▶ Records to use

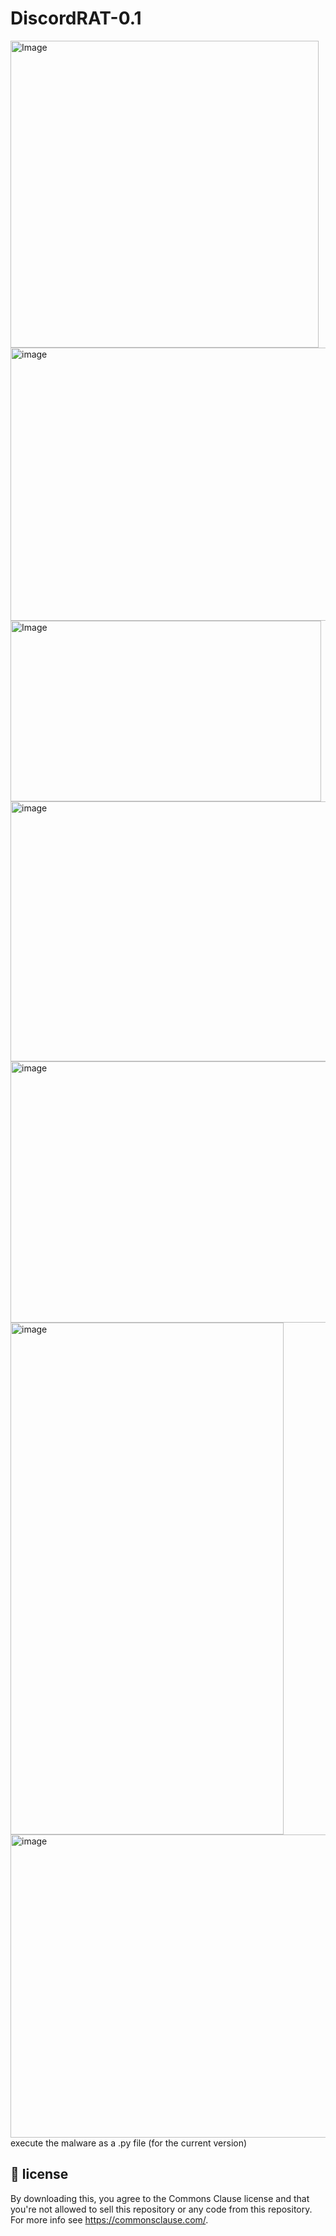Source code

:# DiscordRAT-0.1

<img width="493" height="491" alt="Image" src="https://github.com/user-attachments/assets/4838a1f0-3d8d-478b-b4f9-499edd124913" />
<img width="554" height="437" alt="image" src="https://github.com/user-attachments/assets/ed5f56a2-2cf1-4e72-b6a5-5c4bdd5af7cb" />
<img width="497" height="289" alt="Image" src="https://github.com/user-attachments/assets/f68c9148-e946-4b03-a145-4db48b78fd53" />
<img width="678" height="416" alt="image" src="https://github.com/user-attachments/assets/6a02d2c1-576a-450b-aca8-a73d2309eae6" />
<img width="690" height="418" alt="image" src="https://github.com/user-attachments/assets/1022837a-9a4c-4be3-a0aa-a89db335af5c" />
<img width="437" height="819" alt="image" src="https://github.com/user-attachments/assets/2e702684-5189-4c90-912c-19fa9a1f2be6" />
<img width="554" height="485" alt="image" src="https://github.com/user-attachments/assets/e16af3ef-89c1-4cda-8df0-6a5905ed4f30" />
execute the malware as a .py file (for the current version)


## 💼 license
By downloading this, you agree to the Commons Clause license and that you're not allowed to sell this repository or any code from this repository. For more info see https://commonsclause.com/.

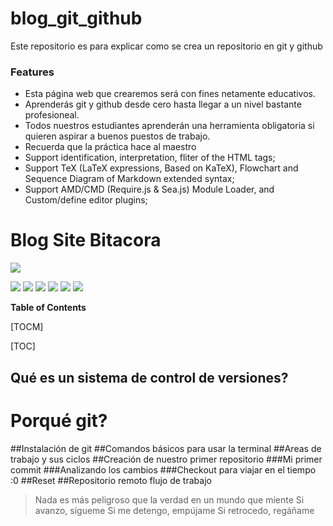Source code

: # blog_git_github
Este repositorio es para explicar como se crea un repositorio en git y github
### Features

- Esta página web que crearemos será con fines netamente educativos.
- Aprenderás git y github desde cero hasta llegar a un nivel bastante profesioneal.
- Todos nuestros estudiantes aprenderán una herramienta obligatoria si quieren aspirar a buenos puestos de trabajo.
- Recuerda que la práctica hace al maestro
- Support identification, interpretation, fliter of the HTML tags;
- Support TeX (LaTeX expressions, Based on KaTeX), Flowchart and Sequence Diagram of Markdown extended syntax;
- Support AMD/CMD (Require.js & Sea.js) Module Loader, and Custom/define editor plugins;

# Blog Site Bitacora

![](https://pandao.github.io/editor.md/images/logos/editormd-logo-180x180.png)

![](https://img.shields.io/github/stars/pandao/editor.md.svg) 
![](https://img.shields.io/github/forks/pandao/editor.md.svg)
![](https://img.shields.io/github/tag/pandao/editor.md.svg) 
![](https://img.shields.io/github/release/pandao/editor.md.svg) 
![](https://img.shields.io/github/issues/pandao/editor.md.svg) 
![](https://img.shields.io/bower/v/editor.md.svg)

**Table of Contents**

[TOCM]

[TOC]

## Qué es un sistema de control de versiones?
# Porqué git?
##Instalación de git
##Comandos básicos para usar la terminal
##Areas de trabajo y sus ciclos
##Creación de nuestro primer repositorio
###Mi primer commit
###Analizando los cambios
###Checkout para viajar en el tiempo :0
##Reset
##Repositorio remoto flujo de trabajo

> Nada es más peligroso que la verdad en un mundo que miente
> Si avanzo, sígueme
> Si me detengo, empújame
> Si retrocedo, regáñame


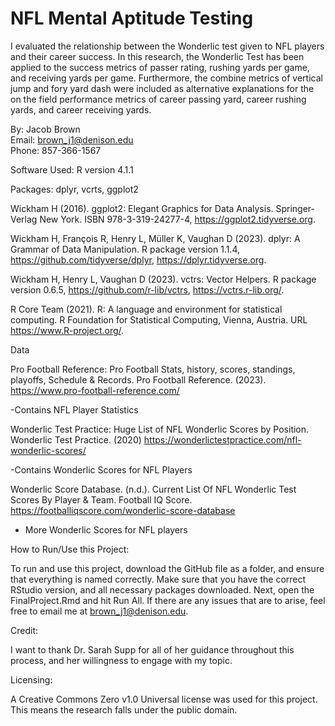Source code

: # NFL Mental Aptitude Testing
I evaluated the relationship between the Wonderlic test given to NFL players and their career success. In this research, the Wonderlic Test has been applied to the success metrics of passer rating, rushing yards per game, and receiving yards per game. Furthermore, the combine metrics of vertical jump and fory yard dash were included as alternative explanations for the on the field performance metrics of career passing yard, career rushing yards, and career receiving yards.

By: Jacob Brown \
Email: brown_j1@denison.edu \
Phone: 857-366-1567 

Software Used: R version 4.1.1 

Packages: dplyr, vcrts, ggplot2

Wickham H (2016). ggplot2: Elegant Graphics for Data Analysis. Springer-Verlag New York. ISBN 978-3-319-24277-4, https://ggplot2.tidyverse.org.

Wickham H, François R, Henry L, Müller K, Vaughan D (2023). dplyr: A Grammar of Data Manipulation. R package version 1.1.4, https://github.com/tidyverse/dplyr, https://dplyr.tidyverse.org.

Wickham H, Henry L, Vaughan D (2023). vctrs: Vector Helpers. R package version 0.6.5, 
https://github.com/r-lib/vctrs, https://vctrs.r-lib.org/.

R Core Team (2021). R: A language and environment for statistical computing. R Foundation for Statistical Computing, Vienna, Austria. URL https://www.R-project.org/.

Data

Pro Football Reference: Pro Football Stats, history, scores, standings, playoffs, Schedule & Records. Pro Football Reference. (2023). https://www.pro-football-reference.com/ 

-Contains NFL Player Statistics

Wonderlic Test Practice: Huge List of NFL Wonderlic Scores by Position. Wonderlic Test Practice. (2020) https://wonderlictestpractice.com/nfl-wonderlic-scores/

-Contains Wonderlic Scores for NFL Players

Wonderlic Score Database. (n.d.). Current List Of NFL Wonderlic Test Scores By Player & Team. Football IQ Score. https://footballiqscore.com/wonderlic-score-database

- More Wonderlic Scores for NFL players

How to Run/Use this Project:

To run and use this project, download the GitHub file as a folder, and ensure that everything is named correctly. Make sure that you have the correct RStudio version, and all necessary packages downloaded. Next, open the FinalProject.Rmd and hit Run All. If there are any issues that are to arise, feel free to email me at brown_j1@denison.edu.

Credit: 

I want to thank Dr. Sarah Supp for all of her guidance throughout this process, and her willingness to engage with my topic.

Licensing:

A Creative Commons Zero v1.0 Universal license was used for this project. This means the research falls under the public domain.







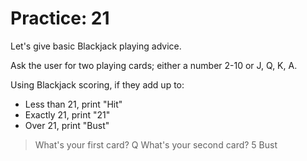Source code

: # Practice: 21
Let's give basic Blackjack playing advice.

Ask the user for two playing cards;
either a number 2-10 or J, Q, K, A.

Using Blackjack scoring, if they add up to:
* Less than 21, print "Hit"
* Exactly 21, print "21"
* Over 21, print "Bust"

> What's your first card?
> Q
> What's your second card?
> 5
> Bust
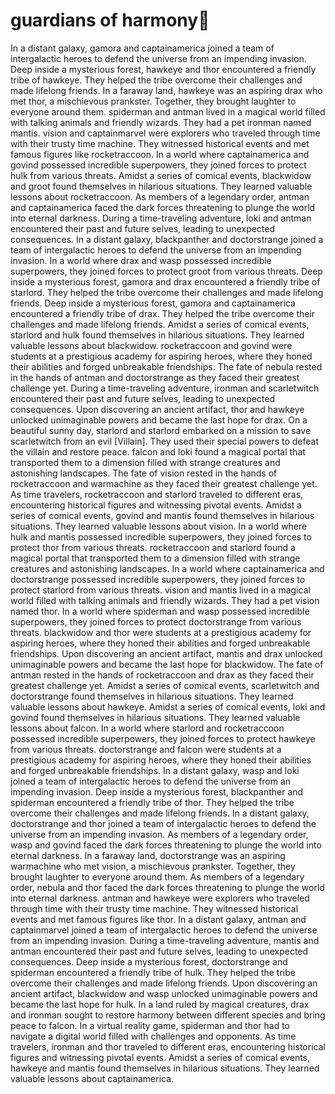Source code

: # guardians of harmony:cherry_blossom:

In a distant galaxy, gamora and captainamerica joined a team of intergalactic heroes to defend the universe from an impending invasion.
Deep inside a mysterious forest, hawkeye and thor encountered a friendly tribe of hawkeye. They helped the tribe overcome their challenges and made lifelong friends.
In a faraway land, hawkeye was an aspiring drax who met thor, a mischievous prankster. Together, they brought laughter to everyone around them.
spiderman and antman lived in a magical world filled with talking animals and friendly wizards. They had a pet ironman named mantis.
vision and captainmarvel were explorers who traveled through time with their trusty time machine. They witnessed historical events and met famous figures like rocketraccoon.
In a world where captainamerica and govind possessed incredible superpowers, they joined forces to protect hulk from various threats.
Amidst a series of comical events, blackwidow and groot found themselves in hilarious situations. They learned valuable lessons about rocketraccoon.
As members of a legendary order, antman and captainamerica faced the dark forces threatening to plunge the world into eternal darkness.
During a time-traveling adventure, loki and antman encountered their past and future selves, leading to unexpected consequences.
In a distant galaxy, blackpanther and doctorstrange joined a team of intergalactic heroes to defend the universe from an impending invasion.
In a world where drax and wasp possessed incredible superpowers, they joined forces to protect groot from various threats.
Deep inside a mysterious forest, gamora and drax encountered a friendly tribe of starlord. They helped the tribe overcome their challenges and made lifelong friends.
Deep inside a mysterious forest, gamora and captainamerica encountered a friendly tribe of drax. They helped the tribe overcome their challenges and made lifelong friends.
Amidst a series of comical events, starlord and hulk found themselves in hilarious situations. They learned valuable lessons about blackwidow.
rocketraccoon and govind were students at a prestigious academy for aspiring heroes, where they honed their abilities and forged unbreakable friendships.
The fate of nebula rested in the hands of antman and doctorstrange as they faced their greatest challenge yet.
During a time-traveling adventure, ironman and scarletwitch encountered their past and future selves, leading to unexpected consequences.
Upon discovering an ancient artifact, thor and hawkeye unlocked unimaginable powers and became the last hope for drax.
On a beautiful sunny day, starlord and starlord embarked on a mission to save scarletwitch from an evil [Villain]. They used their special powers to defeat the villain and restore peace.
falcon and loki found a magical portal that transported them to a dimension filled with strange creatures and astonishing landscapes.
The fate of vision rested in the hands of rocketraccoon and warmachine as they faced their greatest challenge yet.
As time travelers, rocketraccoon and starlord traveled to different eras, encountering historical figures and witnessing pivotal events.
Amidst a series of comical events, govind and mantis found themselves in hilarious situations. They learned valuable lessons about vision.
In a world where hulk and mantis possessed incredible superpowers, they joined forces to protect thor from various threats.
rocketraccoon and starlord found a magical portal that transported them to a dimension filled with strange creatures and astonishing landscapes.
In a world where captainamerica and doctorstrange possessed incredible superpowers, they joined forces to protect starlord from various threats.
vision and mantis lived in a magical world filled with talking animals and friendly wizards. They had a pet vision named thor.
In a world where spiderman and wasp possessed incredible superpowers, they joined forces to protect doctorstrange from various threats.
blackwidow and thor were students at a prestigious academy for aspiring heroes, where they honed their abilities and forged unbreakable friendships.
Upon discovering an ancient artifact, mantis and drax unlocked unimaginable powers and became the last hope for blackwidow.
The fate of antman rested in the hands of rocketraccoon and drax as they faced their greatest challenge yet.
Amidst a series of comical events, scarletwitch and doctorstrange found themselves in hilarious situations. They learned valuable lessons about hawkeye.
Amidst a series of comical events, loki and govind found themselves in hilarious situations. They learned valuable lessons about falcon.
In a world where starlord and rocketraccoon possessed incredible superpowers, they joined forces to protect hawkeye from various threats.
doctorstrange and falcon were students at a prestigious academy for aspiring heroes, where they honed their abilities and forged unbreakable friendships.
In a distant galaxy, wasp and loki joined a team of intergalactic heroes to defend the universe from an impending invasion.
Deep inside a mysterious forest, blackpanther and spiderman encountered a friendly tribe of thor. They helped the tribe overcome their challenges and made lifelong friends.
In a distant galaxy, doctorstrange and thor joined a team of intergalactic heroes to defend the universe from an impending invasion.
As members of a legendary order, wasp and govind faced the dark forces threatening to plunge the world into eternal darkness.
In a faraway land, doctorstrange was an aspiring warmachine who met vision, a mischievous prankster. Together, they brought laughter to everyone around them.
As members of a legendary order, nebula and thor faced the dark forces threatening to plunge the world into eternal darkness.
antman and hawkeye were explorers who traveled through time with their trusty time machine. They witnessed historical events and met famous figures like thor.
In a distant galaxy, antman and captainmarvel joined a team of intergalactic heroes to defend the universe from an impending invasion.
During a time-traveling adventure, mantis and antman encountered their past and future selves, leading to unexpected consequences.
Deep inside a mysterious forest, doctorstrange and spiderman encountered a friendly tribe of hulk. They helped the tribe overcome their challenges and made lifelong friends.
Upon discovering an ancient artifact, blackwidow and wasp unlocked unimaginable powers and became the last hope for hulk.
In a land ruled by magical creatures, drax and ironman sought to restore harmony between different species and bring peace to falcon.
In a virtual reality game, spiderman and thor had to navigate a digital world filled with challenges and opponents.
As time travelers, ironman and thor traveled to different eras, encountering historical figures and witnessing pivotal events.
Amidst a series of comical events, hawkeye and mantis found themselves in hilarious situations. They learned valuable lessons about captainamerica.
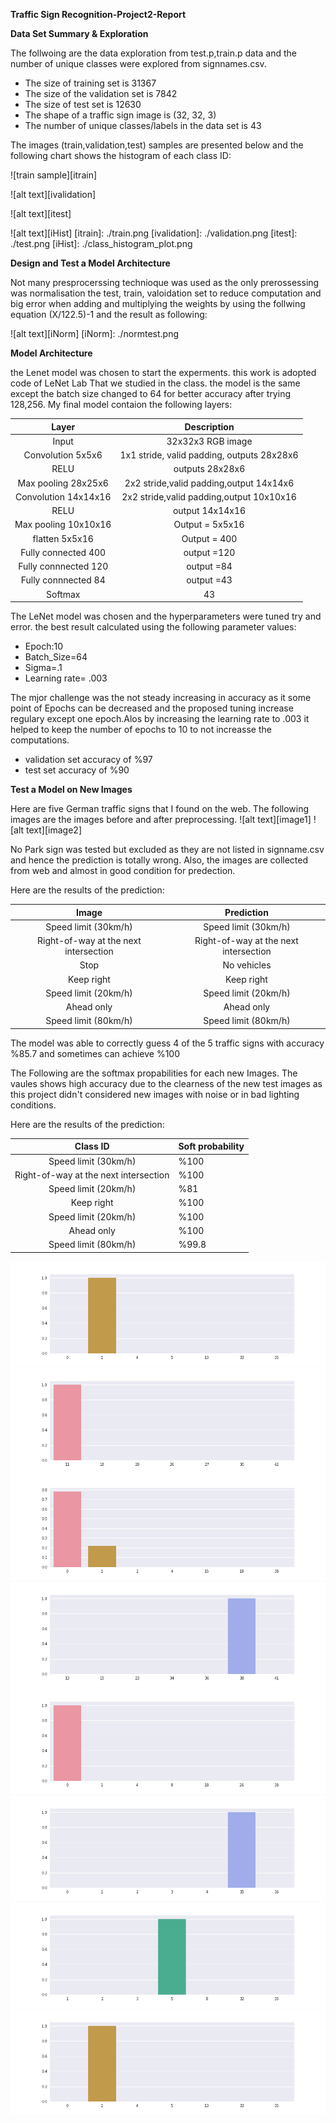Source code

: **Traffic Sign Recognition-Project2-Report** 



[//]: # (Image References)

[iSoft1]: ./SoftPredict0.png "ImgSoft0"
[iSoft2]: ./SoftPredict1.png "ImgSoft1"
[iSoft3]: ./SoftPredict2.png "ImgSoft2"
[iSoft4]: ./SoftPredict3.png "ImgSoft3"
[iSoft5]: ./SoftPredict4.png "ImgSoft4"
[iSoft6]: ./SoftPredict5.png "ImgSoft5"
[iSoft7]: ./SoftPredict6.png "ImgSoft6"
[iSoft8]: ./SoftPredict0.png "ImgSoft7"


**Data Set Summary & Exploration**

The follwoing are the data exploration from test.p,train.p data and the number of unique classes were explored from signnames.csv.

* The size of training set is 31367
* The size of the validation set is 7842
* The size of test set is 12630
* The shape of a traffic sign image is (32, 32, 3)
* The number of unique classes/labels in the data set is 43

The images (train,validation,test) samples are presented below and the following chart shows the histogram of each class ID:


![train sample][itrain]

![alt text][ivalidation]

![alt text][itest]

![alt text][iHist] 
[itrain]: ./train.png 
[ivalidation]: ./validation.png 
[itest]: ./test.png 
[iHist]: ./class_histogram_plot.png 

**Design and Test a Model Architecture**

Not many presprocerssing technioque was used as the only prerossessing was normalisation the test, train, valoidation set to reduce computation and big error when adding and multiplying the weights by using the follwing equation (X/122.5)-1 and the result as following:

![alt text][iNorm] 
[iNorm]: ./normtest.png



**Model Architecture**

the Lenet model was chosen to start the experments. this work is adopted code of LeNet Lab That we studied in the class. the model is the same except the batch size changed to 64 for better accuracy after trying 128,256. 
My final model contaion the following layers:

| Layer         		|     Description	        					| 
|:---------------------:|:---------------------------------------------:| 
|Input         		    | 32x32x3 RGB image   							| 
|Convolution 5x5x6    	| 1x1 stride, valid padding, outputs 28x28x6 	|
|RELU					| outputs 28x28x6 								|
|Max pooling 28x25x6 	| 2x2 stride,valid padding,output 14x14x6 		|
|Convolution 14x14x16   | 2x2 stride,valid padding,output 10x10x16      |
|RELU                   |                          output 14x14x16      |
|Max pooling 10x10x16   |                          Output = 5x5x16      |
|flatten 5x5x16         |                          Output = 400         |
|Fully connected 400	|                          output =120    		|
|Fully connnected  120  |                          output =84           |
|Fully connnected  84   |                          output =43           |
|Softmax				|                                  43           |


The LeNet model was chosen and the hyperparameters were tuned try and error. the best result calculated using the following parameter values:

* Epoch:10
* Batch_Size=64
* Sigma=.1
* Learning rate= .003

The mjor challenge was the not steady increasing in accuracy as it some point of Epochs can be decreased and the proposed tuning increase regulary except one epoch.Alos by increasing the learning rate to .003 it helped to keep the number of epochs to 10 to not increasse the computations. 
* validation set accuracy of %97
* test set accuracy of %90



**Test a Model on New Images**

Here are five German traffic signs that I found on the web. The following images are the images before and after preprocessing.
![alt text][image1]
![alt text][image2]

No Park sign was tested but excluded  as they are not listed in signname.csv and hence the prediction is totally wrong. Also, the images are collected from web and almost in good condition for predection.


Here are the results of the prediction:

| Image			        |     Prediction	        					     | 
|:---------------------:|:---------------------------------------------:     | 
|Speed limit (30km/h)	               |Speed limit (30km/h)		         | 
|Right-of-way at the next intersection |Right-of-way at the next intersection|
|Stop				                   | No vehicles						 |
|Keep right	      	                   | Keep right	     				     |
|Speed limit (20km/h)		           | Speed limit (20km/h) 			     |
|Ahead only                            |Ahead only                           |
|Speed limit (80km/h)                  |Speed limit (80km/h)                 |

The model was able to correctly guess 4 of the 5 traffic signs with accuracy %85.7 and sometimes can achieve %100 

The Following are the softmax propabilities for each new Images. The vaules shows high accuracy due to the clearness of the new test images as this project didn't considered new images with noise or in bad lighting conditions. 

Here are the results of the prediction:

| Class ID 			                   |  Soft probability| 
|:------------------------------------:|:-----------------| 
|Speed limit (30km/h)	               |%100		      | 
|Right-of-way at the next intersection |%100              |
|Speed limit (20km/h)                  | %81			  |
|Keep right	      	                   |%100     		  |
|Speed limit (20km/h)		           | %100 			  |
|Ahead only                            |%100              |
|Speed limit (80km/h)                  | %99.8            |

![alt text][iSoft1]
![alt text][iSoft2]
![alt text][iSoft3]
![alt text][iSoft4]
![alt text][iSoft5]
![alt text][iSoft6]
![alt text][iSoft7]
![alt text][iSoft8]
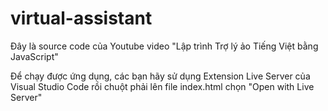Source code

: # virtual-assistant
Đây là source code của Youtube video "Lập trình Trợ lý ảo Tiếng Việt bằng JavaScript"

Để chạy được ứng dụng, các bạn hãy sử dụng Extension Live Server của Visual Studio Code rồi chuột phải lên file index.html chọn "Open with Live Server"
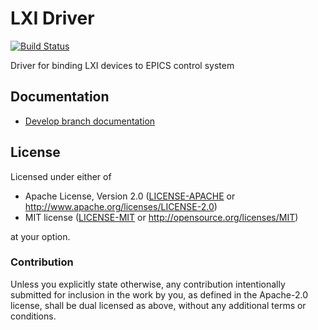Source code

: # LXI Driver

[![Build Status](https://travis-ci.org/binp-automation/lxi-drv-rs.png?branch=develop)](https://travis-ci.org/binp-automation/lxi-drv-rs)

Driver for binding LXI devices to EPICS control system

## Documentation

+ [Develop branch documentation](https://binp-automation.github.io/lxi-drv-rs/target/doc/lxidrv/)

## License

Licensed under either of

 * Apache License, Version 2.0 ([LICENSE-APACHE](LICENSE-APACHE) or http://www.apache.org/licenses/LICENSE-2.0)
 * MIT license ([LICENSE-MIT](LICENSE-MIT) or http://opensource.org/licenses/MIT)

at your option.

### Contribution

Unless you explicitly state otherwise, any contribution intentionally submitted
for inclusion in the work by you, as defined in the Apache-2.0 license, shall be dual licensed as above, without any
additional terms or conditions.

▶ Work task
For this exercise, repeat exactly the lines of the data above from the one with "set is 7842" down to the one with "Output = 5x5x16", both end lines included.

▶ Your response
* The size of the validation set is 7842
* The size of test set is 12630
* The shape of a traffic sign image is (32, 32, 3)
* The number of unique classes/labels in the data set is 43

The images (train,validation,test) samples are presented below and the following chart shows the histogram of each class ID:


![train sample][itrain]

![alt text][ivalidation]

![alt text][itest]

![alt text][iHist] 
[itrain]: ./train.png 
[ivalidation]: ./validation.png 
[itest]: ./test.png 
[iHist]: ./class_histogram_plot.png 

**Design and Test a Model Architecture**

Not many presprocerssing technioque was used as the only prerossessing was normalisation the test, train, valoidation set to reduce computation and big error when adding and multiplying the weights by using the follwing equation (X/122.5)-1 and the result as following:

![alt text][iNorm] 
[iNorm]: ./normtest.png



**Model Architecture**

the Lenet model was chosen to start the experments. this work is adopted code of LeNet Lab That we studied in the class. the model is the same except the batch size changed to 64 for better accuracy after trying 128,256. 
My final model contaion the following layers:

| Layer         		|     Description	        					| 
|:---------------------:|:---------------------------------------------:| 
|Input         		    | 32x32x3 RGB image   							| 
|Convolution 5x5x6    	| 1x1 stride, valid padding, outputs 28x28x6 	|
|RELU					| outputs 28x28x6 								|
|Max pooling 28x25x6 	| 2x2 stride,valid padding,output 14x14x6 		|
|Convolution 14x14x16   | 2x2 stride,valid padding,output 10x10x16      |
|RELU                   |                          output 14x14x16      |
|Max pooling 10x10x16   |                          Output = 5x5x16      |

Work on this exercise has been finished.